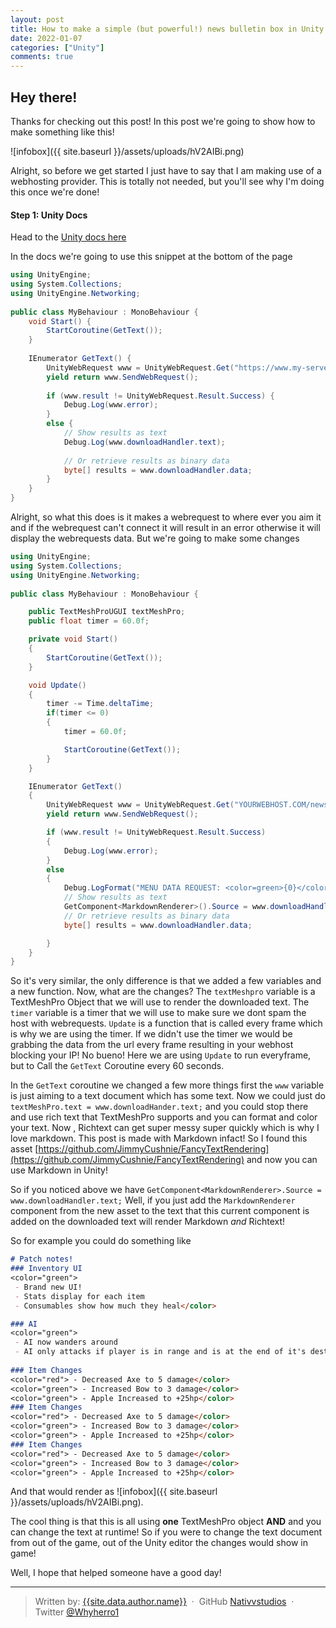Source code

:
 ```yaml
---
layout: post
title: How to make a simple (but powerful!) news bulletin box in Unity!
date: 2022-01-07
categories: ["Unity"]
comments: true
---
```


## Hey there!

Thanks for checking out this post! In this post we're going to show how to make something like this!

![infobox]({{ site.baseurl }}/assets/uploads/hV2AIBi.png)

Alright, so before we get started I just have to say that I am making use of a webhosting provider. 
This is totally not needed, but you'll see why I'm doing this once we're done!


#### Step 1: Unity Docs

Head to the [Unity docs here](https://docs.unity3d.com/Manual/UnityWebRequest-RetrievingTextBinaryData.html)

In the docs we're going to use this snippet at the bottom of the page

```cs
using UnityEngine;
using System.Collections;
using UnityEngine.Networking;
 
public class MyBehaviour : MonoBehaviour {
    void Start() {
        StartCoroutine(GetText());
    }
 
    IEnumerator GetText() {
        UnityWebRequest www = UnityWebRequest.Get("https://www.my-server.com");
        yield return www.SendWebRequest();
 
        if (www.result != UnityWebRequest.Result.Success) {
            Debug.Log(www.error);
        }
        else {
            // Show results as text
            Debug.Log(www.downloadHandler.text);
 
            // Or retrieve results as binary data
            byte[] results = www.downloadHandler.data;
        }
    }
}
```

Alright, so what this does is it makes a webrequest to where ever you aim it and if the webrequest can't connect it will result in an error otherwise it will display the webrequests data. But we're going to make some changes


```cs
using UnityEngine;
using System.Collections;
using UnityEngine.Networking;
 
public class MyBehaviour : MonoBehaviour {

    public TextMeshProUGUI textMeshPro;
    public float timer = 60.0f;

    private void Start()
    {
        StartCoroutine(GetText());
    }

    void Update()
    {
        timer -= Time.deltaTime;
        if(timer <= 0)
        {
            timer = 60.0f;

            StartCoroutine(GetText());
        }
    }

    IEnumerator GetText()
    {
        UnityWebRequest www = UnityWebRequest.Get("YOURWEBHOST.COM/news.txt");
        yield return www.SendWebRequest();

        if (www.result != UnityWebRequest.Result.Success)
        {
            Debug.Log(www.error);
        }
        else
        {
            Debug.LogFormat("MENU DATA REQUEST: <color=green>{0}</color>", www.result);
            // Show results as text
            GetComponent<MarkdownRenderer>().Source = www.downloadHandler.text;
            // Or retrieve results as binary data
            byte[] results = www.downloadHandler.data;

        }
    }
}
```

So it's very similar, the only difference is that we added a few variables and a new function.
Now, what are the changes?
The `textMeshpro` variable is a TextMeshPro Object that we will use to render the downloaded text.
The `timer` variable is a timer that we will use to make sure we dont spam the host with webrequests.
`Update` is a function that is called every frame which is why we are using the timer. If we didn't use the timer we would be grabbing the data from the url every frame resulting in your webhost blocking your IP! No bueno! Here we are using `Update` to run everyframe, but to Call the `GetText` Coroutine every 60 seconds.

In the `GetText` coroutine we changed a few more things first the `www` variable is just aiming to a text document which has some text.
Now we could just do `textMeshPro.text = www.downloadHander.text;` and you could stop there and use rich text that TextMeshPro supports and you can format and color your text. Now , Richtext can get super messy super quickly which is why I love markdown. 
This post is made with Markdown infact! So I found this asset [https://github.com/JimmyCushnie/FancyTextRendering](https://github.com/JimmyCushnie/FancyTextRendering) and now you can use Markdown in Unity!

So if you noticed above we have `GetComponent<MarkdownRenderer>.Source = www.downloadHandler.text;`
Well, if you just add the `MarkdownRenderer` component from the new asset to the text that this current component is added on the downloaded text will render Markdown *and* Richtext!

So for example you could do something like

```markdown
# Patch notes!
### Inventory UI 
<color="green">
 - Brand new UI!
 - Stats display for each item
 - Consumables show how much they heal</color>

### AI
<color="green">
 - AI now wanders around
 - AI only attacks if player is in range and is at the end of it's destination</color>
 
### Item Changes
<color="red"> - Decreased Axe to 5 damage</color>
<color="green"> - Increased Bow to 3 damage</color>
<color="green"> - Apple Increased to +25hp</color>
### Item Changes
<color="red"> - Decreased Axe to 5 damage</color>
<color="green"> - Increased Bow to 3 damage</color>
<color="green"> - Apple Increased to +25hp</color>
### Item Changes
<color="red"> - Decreased Axe to 5 damage</color>
<color="green"> - Increased Bow to 3 damage</color>
<color="green"> - Apple Increased to +25hp</color>
```

And that would render as ![infobox]({{ site.baseurl }}/assets/uploads/hV2AIBi.png).

The cool thing is that this is all using **one** TextMeshPro object **AND** and you can change the text at runtime!
So if you were to change the text document from out of the game, out of the Unity editor the changes would show in game!

Well, I hope that helped someone have a good day!

---
> Written by: [{{site.data.author.name}}](https://www.nativvstudios.com/blog/) &nbsp;&middot;&nbsp;
> GitHub [Nativvstudios](https://github.com/nativvstudios) &nbsp;&middot;&nbsp;
> Twitter [@Whyherro1](https://twitter.com.com/whyherro1)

═══

Respond with only the number of lines above that include the string "just".

Exercise answer – 4